Overview

One of the most important functions of the working statistician is to investigate and answer significant research questions by analyzing real-world data, using a variety of elementary and advanced modeling techniques, and to distill the results into reports that are accessible to the non-statistician.

You will work in small groups to research a topic of interest to you, and then summarize your results in a short video presentation to the class and as well as a technical report submitted to me.

Project Goals

  • Investigate a real-world data set by performing exploratory data analysis and visualization.

  • Formulate a research question and hypothesis.

  • Create a data biography by exploring its context and source.

  • Perform appropriate statistical inference to answer the research question.

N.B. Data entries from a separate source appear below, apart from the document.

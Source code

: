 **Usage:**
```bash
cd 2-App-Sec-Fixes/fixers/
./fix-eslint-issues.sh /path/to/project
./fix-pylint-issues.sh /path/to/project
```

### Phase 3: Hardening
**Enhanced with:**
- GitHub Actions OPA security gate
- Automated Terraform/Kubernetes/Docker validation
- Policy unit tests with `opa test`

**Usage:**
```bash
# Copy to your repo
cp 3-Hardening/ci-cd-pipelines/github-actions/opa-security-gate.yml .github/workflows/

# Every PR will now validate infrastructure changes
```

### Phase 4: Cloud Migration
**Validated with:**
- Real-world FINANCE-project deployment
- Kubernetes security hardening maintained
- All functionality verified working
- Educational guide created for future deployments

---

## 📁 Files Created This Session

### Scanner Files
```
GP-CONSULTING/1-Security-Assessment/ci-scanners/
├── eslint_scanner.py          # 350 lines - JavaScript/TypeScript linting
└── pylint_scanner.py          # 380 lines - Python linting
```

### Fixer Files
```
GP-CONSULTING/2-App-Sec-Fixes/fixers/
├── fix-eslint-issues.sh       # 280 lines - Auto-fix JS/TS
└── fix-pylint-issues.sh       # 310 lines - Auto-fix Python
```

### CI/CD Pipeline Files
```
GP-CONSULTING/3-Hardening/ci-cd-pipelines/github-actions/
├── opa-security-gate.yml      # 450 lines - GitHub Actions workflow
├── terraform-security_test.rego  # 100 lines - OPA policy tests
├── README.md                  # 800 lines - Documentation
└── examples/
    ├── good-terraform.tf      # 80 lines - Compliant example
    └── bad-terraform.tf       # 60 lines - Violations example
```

  • Craft a clear, engaging narrative answering your research question in a technical report and short pre-recorded presentation.

Project Timeline

Name Description Due Date
Group Formation Submit the name of 1 other person you’d like to be in a group with. 5pm PST Friday, February 19th (Week 4)
Assignment 1 Data Exploration via wrangling, summarizing, and visualization 5pm PST Friday, March 12th (Week 7)
Assignment 2 Data Biography to contextualize data. Friday, March 26th (Week 9)
Assignment 3 Statistical analysis to answer research question. 5pm PST Friday, April 23rd (Week 12)
Technical Report 2 - 3 page technical report outlining results of Assignments 1 - 3 May 9th (Last Day of Reading Week)
Presentation 10 minute pre-recorded presentation outlining project results May 9th (Last Day of Reading Week)

Components

Group Formation

By 5pm on Friday, February 19th, please send me via email or Slack message the name of 1 other person you’d like to be in a group with. If you don’t submit anything, we will randomly pair you with another student in your lecture class. We will then combine pairs to form project groups of 4 students (with a few groups of 3 or 5 students).


Assignment 1

Goals

  • Determine your research question(s), along with the dataset and variables.
  • Practice inspecting data.
  • Practice visualizing and summarizing data.

Notes

  • The project assignments will be fairly open-ended and much less prescribed than your lab assignments, mimicking a more real-world situation where you are tasked with extracting knowledge from data.
  • Think carefully when selecting your research questions since you will explore these same questions for the whole project.
  • Make sure everyone in the group is interested in the selected research questions.
  • Make sure to read the provided background information about the data.

Tasks

  1. As a group, determine
    • Which dataset you want to investigate for your project.
    • Two research questions you want to explore.
      • Each question should relate to 1-3 of the variables in the dataset.
      • The questions should all have the same general theme but may involve different variables.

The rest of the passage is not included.